Blog Post 3 – IS in Bioinformatics – Natural Science and Information System

As with astroinformatics, the field of bioinformatics has been formed and established to have a continuous epistemology in the field dealing with computer science, mathematics and biology (IEEE , 2005).

The field bioinformatics was probably introduced during the high times of the DNA sequencing, where a lot of data was generated and need to be processed, stored and archived. The next step for biologists was to create and measure multiple gene expressions from the received data, and in turn, creating even more data. The base approach was always to expose a probe with DNA with thousands of DNA nucleotides and trying to find (partially) matches between the two, which allowed the scientists to relate them to each other (Polanski & Kimmel, 2007). This was further enhanced via the proteomic techniques, allowing a combination of several steps into one

For IS this did mean new developments in computational algorithms and a creation of self-organizing maps from the newly created data. The newly created databases did not only require to be approached differently, they also allow for an empiric conclusion and higher qualitative research. For research, mathematical statics and probabilities are calculated to provide an indication of a conclusion or a requirement for more experiments (Polanski & Kimmel, 2007). Most of these requests are done in a high-level programming language like Matlab, Maple or Mathematica as they can support the scientific requirements more dynamically.
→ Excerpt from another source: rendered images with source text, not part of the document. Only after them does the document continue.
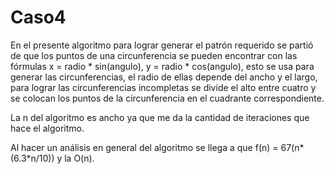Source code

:# Caso4

En el presente algoritmo para lograr generar el patrón requerido se partió de que los puntos de una circunferencia se pueden encontrar con las fórmulas x = radio * sin(angulo), y = radio * cos(angulo), esto se usa para generar las circunferencias, el radio de ellas depende del ancho y el largo, para lograr las circunferencias incompletas se divide el alto entre cuatro y se colocan los puntos de la circunferencia en el cuadrante correspondiente.

La n del algoritmo es ancho ya que me da la cantidad de iteraciones que hace el algoritmo.

Al hacer un análisis en general del algoritmo se llega a que f(n) = 67(n*(6.3*n/10)) y la O(n).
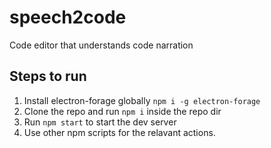 # speech2code
Code editor that understands code narration

## Steps to run
1. Install electron-forage globally `npm i -g electron-forage`
2. Clone the repo and run `npm i` inside the repo dir
3. Run `npm start` to start the dev server
4. Use other npm scripts for the relavant actions.
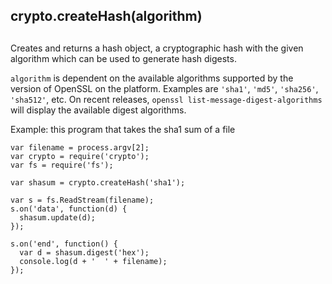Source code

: ## crypto.createHash(algorithm)

## 

Creates and returns a hash object, a cryptographic hash with the given
algorithm which can be used to generate hash digests.

`algorithm` is dependent on the available algorithms supported by the
version of OpenSSL on the platform. Examples are `'sha1'`, `'md5'`,
`'sha256'`, `'sha512'`, etc. On recent releases, `openssl
list-message-digest-algorithms` will display the available digest
algorithms.

Example: this program that takes the sha1 sum of a file

    var filename = process.argv[2];
    var crypto = require('crypto');
    var fs = require('fs');
    
    var shasum = crypto.createHash('sha1');
    
    var s = fs.ReadStream(filename);
    s.on('data', function(d) {
      shasum.update(d);
    });
    
    s.on('end', function() {
      var d = shasum.digest('hex');
      console.log(d + '  ' + filename);
    });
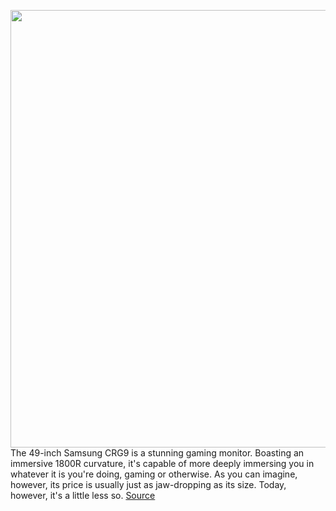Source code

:<img src='https://cdn.vox-cdn.com/thumbor/ZJPR4cWs-7jOFFdjBGNpfDcIR8A=/0x0:2040x1360/1200x800/filters:focal(857x517:1183x843)/cdn.vox-cdn.com/uploads/chorus_image/image/69892556/crg9monitor.5.jpg' width='700px' /><br/>
The 49-inch Samsung CRG9 is a stunning gaming monitor. Boasting an immersive 1800R curvature, it's capable of more deeply immersing you in whatever it is you're doing, gaming or otherwise. As you can imagine, however, its price is usually just as jaw-dropping as its size. Today, however, it's a little less so.
<a href='https://www.theverge.com/good-deals/2021/9/22/22684883/samsung-odyssey-g9-ssd-apple-pencil-echo-show-acer-chromebook-deal-sale'> Source <a/>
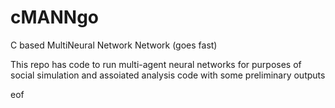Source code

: # cMANNgo
C based MultiNeural Network Network (goes fast)

This repo has code to run multi-agent neural networks for purposes of social simulation and assoiated analysis code with some preliminary outputs

eof
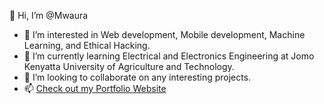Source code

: 👋 Hi, I’m @Mwaura

- 👀 I’m interested in Web development, Mobile development, Machine Learning, and Ethical Hacking.
- 🌱 I’m currently learning Electrical and Electronics Engineering at Jomo Kenyatta University of Agriculture and Technology.
- 💞️ I’m looking to collaborate on any interesting projects.
- 📫 <a href="mwauraportfolio.netlify.app">Check out my Portfolio Website</a>

<!---
MwauratheAlex/MwauratheAlex is a ✨ special ✨ repository because its `README.md` (this file) appears on your GitHub profile.
You can click the Preview link to take a look at your changes.
--->

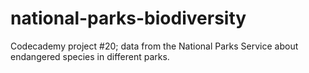 # national-parks-biodiversity
 Codecademy project #20; data from the National Parks Service about endangered species in different parks. 

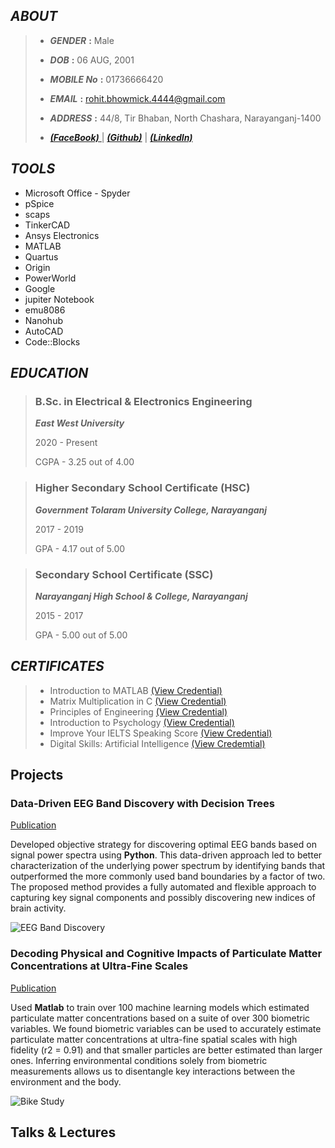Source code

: ## _**ABOUT**_
> - _**GENDER**_ **:** Male
> 
> - _**DOB**_ **:** 06 AUG, 2001
> 
> - _**MOBILE No**_ **:** 01736666420
> 
> - _**EMAIL**_ **:** rohit.bhowmick.4444@gmail.com
> 
> - _**ADDRESS**_ **:** 44/8, Tir Bhaban, North Chashara, Narayanganj-1400
> 
> - [ _**(FaceBook)**_ ](https://www.facebook.com/rohit.bhowmick.006/) | [_**(Github)**_](https://github.com/rrohit006) | [_**(LinkedIn)**_](https://www.linkedin.com/in/rohit-bhowmick-9683332a8/)  

## _**TOOLS**_
- Microsoft Office  - Spyder
- pSpice
- scaps 
- TinkerCAD
- Ansys Electronics
- MATLAB
- Quartus
- Origin
- PowerWorld
- Google
- jupiter Notebook
- emu8086
- Nanohub
- AutoCAD
- Code::Blocks 


## _**EDUCATION**_
> ### **B.Sc. in Electrical & Electronics Engineering**
> 
>  **_East West University_** 
> 
>  2020 - Present 
> 
>  CGPA - 3.25 out of 4.00

> ### **Higher Secondary School Certificate (HSC)**
> 
> **_Government Tolaram University College, Narayanganj_**
> 
>  2017 - 2019
> 
>  GPA - 4.17 out of 5.00

> ### **Secondary School Certificate (SSC)**
> 
> _**Narayanganj High School & College, Narayanganj**_
> 
> 2015 - 2017
> 
> GPA - 5.00 out of 5.00 
  

## _**CERTIFICATES**_

> - Introduction to MATLAB         [(View Credential)](https://verify.mygreatlearning.com/verify/LRTUBHDB)
> - Matrix Multiplication in C     [(View Credential)](https://verify.mygreatlearning.com/verify/ZRNIBUHW)
> - Principles of Engineering      [(View Credential)](https://www.futurelearn.com/certificates/pb8x7qw)
> - Introduction to Psychology [(View Credential)](https://www.futurelearn.com/certificates/php4j16)
> - Improve Your IELTS Speaking Score [(View Credential)](https://www.futurelearn.com/certificates/g13lscp)
> - Digital Skills: Artificial Intelligence [(View Credemtial)](https://www.futurelearn.com/certificates/atze148)


## Projects
### Data-Driven EEG Band Discovery with Decision Trees
[Publication](https://www.mdpi.com/1424-8220/22/8/3048)

Developed objective strategy for discovering optimal EEG bands based on signal power spectra using **Python**. This data-driven approach led to better characterization of the underlying power spectrum by identifying bands that outperformed the more commonly used band boundaries by a factor of two. The proposed method provides a fully automated and flexible approach to capturing key signal components and possibly discovering new indices of brain activity.

![EEG Band Discovery](/assets/img/eeg_band_discovery.jpeg)

### Decoding Physical and Cognitive Impacts of Particulate Matter Concentrations at Ultra-Fine Scales
[Publication](https://www.mdpi.com/1424-8220/22/11/4240)

Used **Matlab** to train over 100 machine learning models which estimated particulate matter concentrations based on a suite of over 300 biometric variables. We found biometric variables can be used to accurately estimate particulate matter concentrations at ultra-fine spatial scales with high fidelity (r2 = 0.91) and that smaller particles are better estimated than larger ones. Inferring environmental conditions solely from biometric measurements allows us to disentangle key interactions between the environment and the body.

![Bike Study](/assets/img/bike_study.jpeg)

## Talks & Lectures

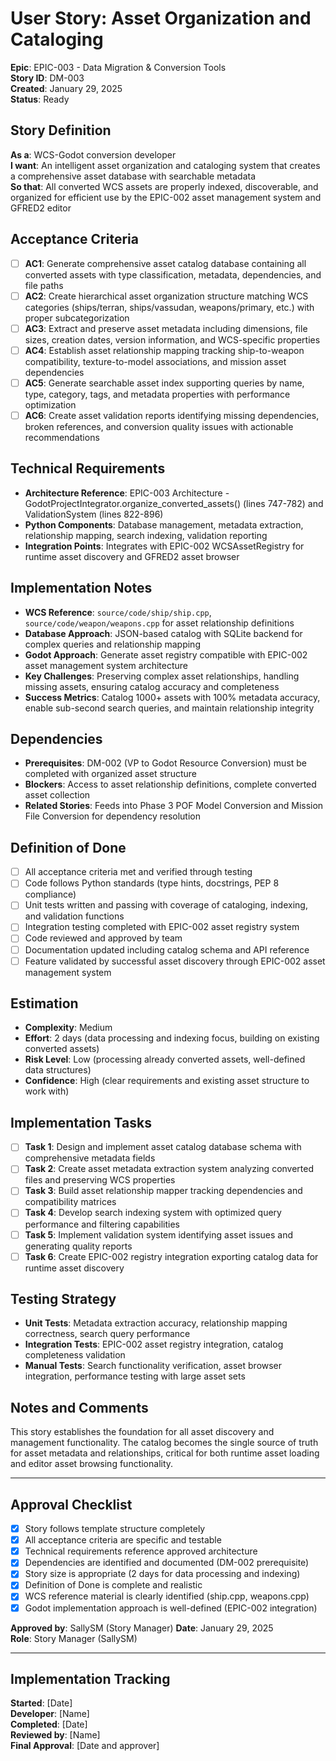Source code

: # User Story: Asset Organization and Cataloging

**Epic**: EPIC-003 - Data Migration & Conversion Tools  
**Story ID**: DM-003  
**Created**: January 29, 2025  
**Status**: Ready

## Story Definition
**As a**: WCS-Godot conversion developer  
**I want**: An intelligent asset organization and cataloging system that creates a comprehensive asset database with searchable metadata  
**So that**: All converted WCS assets are properly indexed, discoverable, and organized for efficient use by the EPIC-002 asset management system and GFRED2 editor

## Acceptance Criteria
- [ ] **AC1**: Generate comprehensive asset catalog database containing all converted assets with type classification, metadata, dependencies, and file paths
- [ ] **AC2**: Create hierarchical asset organization structure matching WCS categories (ships/terran, ships/vassudan, weapons/primary, etc.) with proper subcategorization
- [ ] **AC3**: Extract and preserve asset metadata including dimensions, file sizes, creation dates, version information, and WCS-specific properties
- [ ] **AC4**: Establish asset relationship mapping tracking ship-to-weapon compatibility, texture-to-model associations, and mission asset dependencies
- [ ] **AC5**: Generate searchable asset index supporting queries by name, type, category, tags, and metadata properties with performance optimization
- [ ] **AC6**: Create asset validation reports identifying missing dependencies, broken references, and conversion quality issues with actionable recommendations

## Technical Requirements
- **Architecture Reference**: EPIC-003 Architecture - GodotProjectIntegrator.organize_converted_assets() (lines 747-782) and ValidationSystem (lines 822-896)
- **Python Components**: Database management, metadata extraction, relationship mapping, search indexing, validation reporting
- **Integration Points**: Integrates with EPIC-002 WCSAssetRegistry for runtime asset discovery and GFRED2 asset browser

## Implementation Notes
- **WCS Reference**: `source/code/ship/ship.cpp`, `source/code/weapon/weapons.cpp` for asset relationship definitions
- **Database Approach**: JSON-based catalog with SQLite backend for complex queries and relationship mapping
- **Godot Approach**: Generate asset registry compatible with EPIC-002 asset management system architecture
- **Key Challenges**: Preserving complex asset relationships, handling missing assets, ensuring catalog accuracy and completeness
- **Success Metrics**: Catalog 1000+ assets with 100% metadata accuracy, enable sub-second search queries, and maintain relationship integrity

## Dependencies
- **Prerequisites**: DM-002 (VP to Godot Resource Conversion) must be completed with organized asset structure
- **Blockers**: Access to asset relationship definitions, complete converted asset collection
- **Related Stories**: Feeds into Phase 3 POF Model Conversion and Mission File Conversion for dependency resolution

## Definition of Done
- [ ] All acceptance criteria met and verified through testing
- [ ] Code follows Python standards (type hints, docstrings, PEP 8 compliance)
- [ ] Unit tests written and passing with coverage of cataloging, indexing, and validation functions
- [ ] Integration testing completed with EPIC-002 asset registry system
- [ ] Code reviewed and approved by team
- [ ] Documentation updated including catalog schema and API reference
- [ ] Feature validated by successful asset discovery through EPIC-002 asset management system

## Estimation
- **Complexity**: Medium
- **Effort**: 2 days (data processing and indexing focus, building on existing converted assets)
- **Risk Level**: Low (processing already converted assets, well-defined data structures)
- **Confidence**: High (clear requirements and existing asset structure to work with)

## Implementation Tasks
- [ ] **Task 1**: Design and implement asset catalog database schema with comprehensive metadata fields
- [ ] **Task 2**: Create asset metadata extraction system analyzing converted files and preserving WCS properties
- [ ] **Task 3**: Build asset relationship mapper tracking dependencies and compatibility matrices
- [ ] **Task 4**: Develop search indexing system with optimized query performance and filtering capabilities
- [ ] **Task 5**: Implement validation system identifying asset issues and generating quality reports
- [ ] **Task 6**: Create EPIC-002 registry integration exporting catalog data for runtime asset discovery

## Testing Strategy
- **Unit Tests**: Metadata extraction accuracy, relationship mapping correctness, search query performance
- **Integration Tests**: EPIC-002 asset registry integration, catalog completeness validation
- **Manual Tests**: Search functionality verification, asset browser integration, performance testing with large asset sets

## Notes and Comments
This story establishes the foundation for all asset discovery and management functionality. The catalog becomes the single source of truth for asset metadata and relationships, critical for both runtime asset loading and editor asset browsing functionality.

---

## Approval Checklist
- [x] Story follows template structure completely
- [x] All acceptance criteria are specific and testable
- [x] Technical requirements reference approved architecture
- [x] Dependencies are identified and documented (DM-002 prerequisite)
- [x] Story size is appropriate (2 days for data processing and indexing)
- [x] Definition of Done is complete and realistic
- [x] WCS reference material is clearly identified (ship.cpp, weapons.cpp)
- [x] Godot implementation approach is well-defined (EPIC-002 integration)

**Approved by**: SallySM (Story Manager) **Date**: January 29, 2025  
**Role**: Story Manager (SallySM)

---

## Implementation Tracking
**Started**: [Date]  
**Developer**: [Name]  
**Completed**: [Date]  
**Reviewed by**: [Name]  
**Final Approval**: [Date and approver]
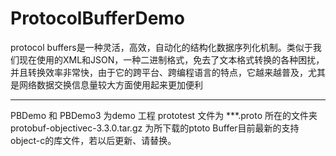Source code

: # ProtocolBufferDemo
protocol buffers是一种灵活，高效，自动化的结构化数据序列化机制。类似于我们现在使用的XML和JSON，一种二进制格式，免去了文本格式转换的各种困扰，并且转换效率非常快，由于它的跨平台、跨编程语言的特点，它越来越普及，尤其是网络数据交换信息量较大方面使用起来更加便利


-----------------------------------------------------------
PBDemo 和 PBDemo3 为demo 工程
prototest 文件为 ***.proto 所在的文件夹
protobuf-objectivec-3.3.0.tar.gz  为所下载的ptoto Buffer目前最新的支持object-c的库文件，若以后更新、请替换。
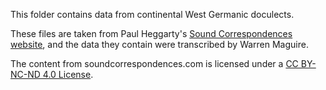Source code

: This folder contains data from continental West Germanic doculects.

These files are taken from Paul Heggarty's [Sound Correspondences website](https://soundcomparisons.com/#/en/Germanic/map/daughter/Lgs_Sln), and the data they contain were transcribed by Warren Maguire.

The content from soundcorrespondences.com is licensed under a [CC BY-NC-ND 4.0 License](https://creativecommons.org/licenses/by-nc-nd/4.0/).
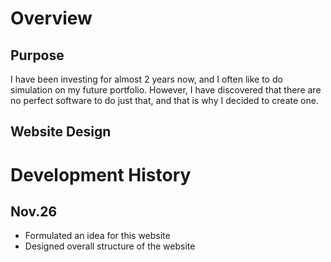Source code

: # Overview
## Purpose
I have been investing for almost 2 years now, and I often like to do simulation on my future portfolio.
However, I have discovered that there are no perfect software to do just that, and that is why I decided to create one.

## Website Design

# Development History
## Nov.26
- Formulated an idea for this website
- Designed overall structure of the website
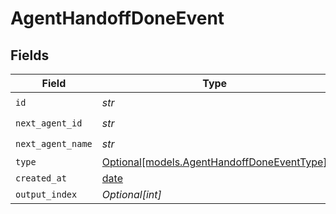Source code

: # AgentHandoffDoneEvent


## Fields

| Field                                                                                | Type                                                                                 | Required                                                                             | Description                                                                          |
| ------------------------------------------------------------------------------------ | ------------------------------------------------------------------------------------ | ------------------------------------------------------------------------------------ | ------------------------------------------------------------------------------------ |
| `id`                                                                                 | *str*                                                                                | :heavy_check_mark:                                                                   | N/A                                                                                  |
| `next_agent_id`                                                                      | *str*                                                                                | :heavy_check_mark:                                                                   | N/A                                                                                  |
| `next_agent_name`                                                                    | *str*                                                                                | :heavy_check_mark:                                                                   | N/A                                                                                  |
| `type`                                                                               | [Optional[models.AgentHandoffDoneEventType]](../models/agenthandoffdoneeventtype.md) | :heavy_minus_sign:                                                                   | N/A                                                                                  |
| `created_at`                                                                         | [date](https://docs.python.org/3/library/datetime.html#date-objects)                 | :heavy_minus_sign:                                                                   | N/A                                                                                  |
| `output_index`                                                                       | *Optional[int]*                                                                      | :heavy_minus_sign:                                                                   | N/A                                                                                  |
The existing data can be access via Internet, for example, the clinical database were clinical cases and possible treatment plans are stored, naming the EURODIAB as one. Others like 3DNA have the molecules visualized for better understanding, see figure 1 or figure2:

Figure1: Graphical presentation of the enzyme trypsin obtained with the use of spatial coordinates of atoms from Protein Data Bank (accession symbol 2ptn), and the molecular-graphics program Ras Mol. Left: A view resulting from choosing the Ras Mol option “ribbons” for enhancing secondary structures. Right: A view resulting from using “spaceﬁll” option. Diﬀerent colours represent diﬀerent amino acids. The meaning of colours is as follows (see also Table 9.1): ASP, GLU, bright red; LYS, ARG, blue; PHE, TYR, mid blue; ALA, dark grey; HIS, pale blue; CYS, MET; yellow; SER, THR, orange; ASN, GLN, cyan; LEU, VAL, ILE, green; TRP, pink; PRO, ﬂesh;
Source: Adapted from: Polanski, A., & Kimmel, M. (2007). Bioinformatics. Warsaw: Springer, p362, figure12.2

Figure2: An example of an image of a cDNA microarray
Source: Adapted from: Polanski, A., & Kimmel, M. (2007). Bioinformatics. Warsaw: Springer, p363, figure12.3

With ever bigger data streams, the data processing, especially for searches and linkage, is very demanding for computing equipment. To get timely feedback, new means are required, like presented 2017 by Gomez-Vela et al: High performance computing using GPU processing power (instead of only CPU) and distributing the search queries and resulting computing requirements in a grid of several computers which are connected via a Peer-to-Peer (P2P) technology (Gomez-Vela, Lopez, Lagares, & Baena, 2017), allowing data exchange without a central server.

References

Gomez-Vela, F., Lopez, A., Lagares, J., & Baena, D. (2017). Bioinformatics from a Big Data Perspective: Meeting the Challenge. Bioinformatics and Biomedical Engineering – 5th International Work-Conference, IWBBIO 2017 (pp. 349-359). Granada, Spain: Springer.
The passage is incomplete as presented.